Reproduce each record below in full, word for word, without images.
═════ DATA SHOWN ═════
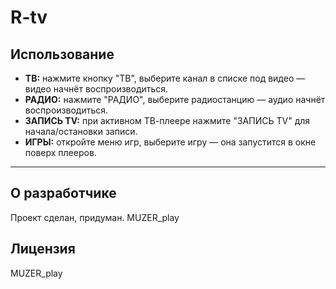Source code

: # R-tv
## Использование

- **ТВ:** нажмите кнопку "ТВ", выберите канал в списке под видео — видео начнёт воспроизводиться.
- **РАДИО:** нажмите "РАДИО", выберите радиостанцию — аудио начнёт воспроизводиться.
- **ЗАПИСЬ TV:** при активном ТВ-плеере нажмите "ЗАПИСЬ TV" для начала/остановки записи.
- **ИГРЫ:** откройте меню игр, выберите игру — она запустится в окне поверх плееров.

---
## О разработчике

Проект сделан, придуман. MUZER_play
 
## Лицензия
   MUZER_play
═════
* **RESULT**
Source code

: # R-tv
## Использование

- **ТВ:** нажмите кнопку "ТВ", выберите канал в списке под видео — видео начнёт воспроизводиться.
- **РАДИО:** нажмите "РАДИО", выберите радиостанцию — аудио начнёт воспроизводиться.
- **ЗАПИСЬ TV:** при активном ТВ-плеере нажмите "ЗАПИСЬ TV" для начала/остановки записи.
- **ИГРЫ:** откройте меню игр, выберите игру — она запустится в окне поверх плееров.

---
## О разработчике

Проект сделан, придуман. MUZER_play
 
## Лицензия
   MUZER_play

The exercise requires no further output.